Universalis

Thursday, June 13, 2002

Mark S, you can't mean this!

Mark Shea wrote on the HMS Blog, that "My bishop impacts my life a lot less than Osama bin Laden does," and "I couldn't tell you five words he's said."

Mark, Mark, you cannot mean this? Or have we really been so spoiled here? Yes, I have teased for many years about the trials the next archbishop will have living up to our expectations of bishops as we have become accustomed to expect in our last 25 years of blessing. But I _thought_ I was teasing.

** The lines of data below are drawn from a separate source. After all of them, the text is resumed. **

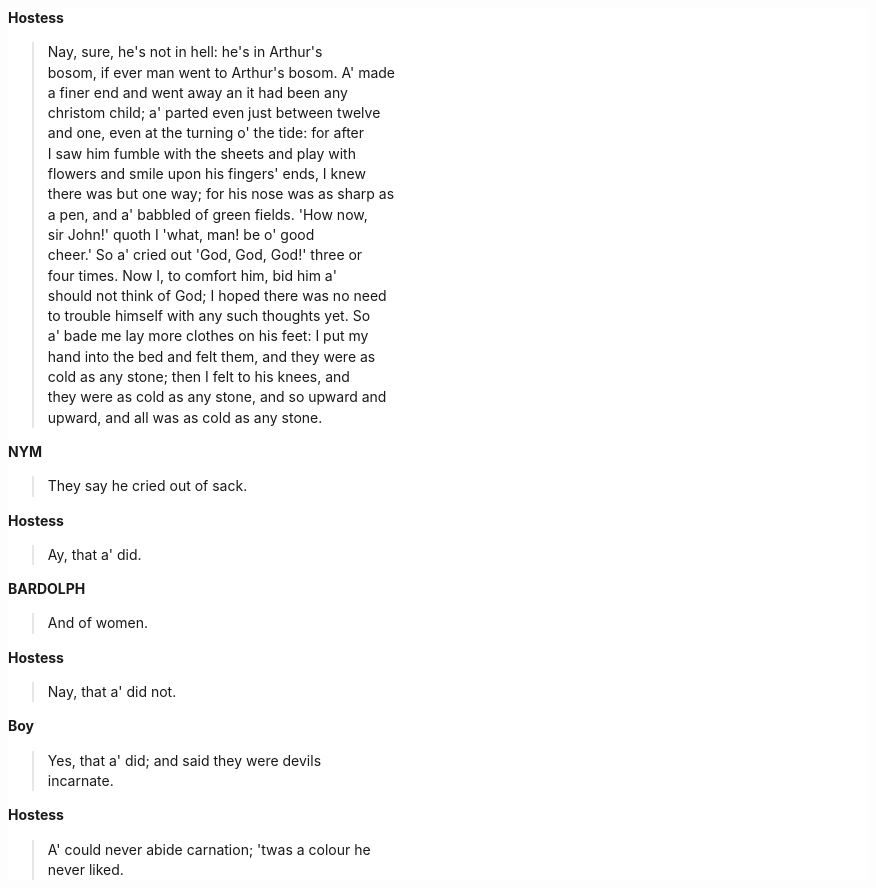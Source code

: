 <A NAME=speech4><b>Hostess</b></a>
<blockquote>
<A NAME=8>Nay, sure, he's not in hell: he's in Arthur's</A><br>
<A NAME=9>bosom, if ever man went to Arthur's bosom. A' made</A><br>
<A NAME=10>a finer end and went away an it had been any</A><br>
<A NAME=11>christom child; a' parted even just between twelve</A><br>
<A NAME=12>and one, even at the turning o' the tide: for after</A><br>
<A NAME=13>I saw him fumble with the sheets and play with</A><br>
<A NAME=14>flowers and smile upon his fingers' ends, I knew</A><br>
<A NAME=15>there was but one way; for his nose was as sharp as</A><br>
<A NAME=16>a pen, and a' babbled of green fields. 'How now,</A><br>
<A NAME=17>sir John!' quoth I	'what, man! be o' good</A><br>
<A NAME=18>cheer.' So a' cried out 'God, God, God!' three or</A><br>
<A NAME=19>four times. Now I, to comfort him, bid him a'</A><br>
<A NAME=20>should not think of God; I hoped there was no need</A><br>
<A NAME=21>to trouble himself with any such thoughts yet. So</A><br>
<A NAME=22>a' bade me lay more clothes on his feet: I put my</A><br>
<A NAME=23>hand into the bed and felt them, and they were as</A><br>
<A NAME=24>cold as any stone; then I felt to his knees, and</A><br>
<A NAME=25>they were as cold as any stone, and so upward and</A><br>
<A NAME=26>upward, and all was as cold as any stone.</A><br>
</blockquote>

<A NAME=speech5><b>NYM</b></a>
<blockquote>
<A NAME=27>They say he cried out of sack.</A><br>
</blockquote>

<A NAME=speech6><b>Hostess</b></a>
<blockquote>
<A NAME=28>Ay, that a' did.</A><br>
</blockquote>

<A NAME=speech7><b>BARDOLPH</b></a>
<blockquote>
<A NAME=29>And of women.</A><br>
</blockquote>

<A NAME=speech8><b>Hostess</b></a>
<blockquote>
<A NAME=30>Nay, that a' did not.</A><br>
</blockquote>

<A NAME=speech9><b>Boy</b></a>
<blockquote>
<A NAME=31>Yes, that a' did; and said they were devils</A><br>
<A NAME=32>incarnate.</A><br>
</blockquote>

<A NAME=speech10><b>Hostess</b></a>
<blockquote>
<A NAME=33>A' could never abide carnation; 'twas a colour he</A><br>
<A NAME=34>never liked.</A><br>
</blockquote>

I thought all good bishops taught soundly and regularly on all the Christian and Catholic basics, as convincingly as their personal gifts allow. (Many of us here set our alarm clocks so we can hear our bishop's homily on the radio on Sunday mornings.) Do not all bishops do themselves, insofar as it's possible, those things they are encouraging their pastors and priests to do? (Like live in groups for mutual prayer and support, and not in private personal dwellings) Do not all good bishops guide and encourage, chide and rubuke, as needed, while always treating us with love, care, dignity, and respect. Always. Don't all good bishops admit their errors and try to make the situation right, without looking to blame anybody else for them (like ours did when he fumbled the Effinger matter in 1978, discovered he had in 1992 when Effinger reoffended, handled it properly in 1992, and openly. And when the Wisconsin courts made the near-automatic judgements for suits out of the statutes that the law calls "frivolous" over the 1978 Effinger cases, the archdiocese made no effort to collect them, because that would not be right or just.)

If Mark is being serious about himself and his bishop, maybe this is why the blogworld seemed to have such a hard time understanding the behaviour of us Milwaukeans in our recent crisis. It was not the particular friendship that shocked us so much, because any of us who had ever heard our archbishop teach on chastity already knew, because he told us, that he had both success and failure on the chastity battlefront. (He taught that, no matter what, giving up the fight was not an option.) And we all knew that he'd had an absolutely horrible transition when he was torn from his community to come to us, we lived through it in 1978 and 1979 and the early part of 1980. For some of us, it was the money; what we could do with $450K! But for most of us, and what was so gut-wrenching about it all was: How could he have so much fear? Fear enough that he would pay off an extortioner? Why did he fail to trust us? How could he have so misjudged our love and care and good judgement; the love and care and good judgement he himself taught us?

While the blogworld was being indignant and scandalized, the real world of Milwaukee was mourning. Our archbishop is not only honored and respected for his office; he, personally, is beloved by his people, and he loves us and makes no secret of it. To watch our spiritual father be stripped of his last shreds of personal dignity in public still breaks our hearts.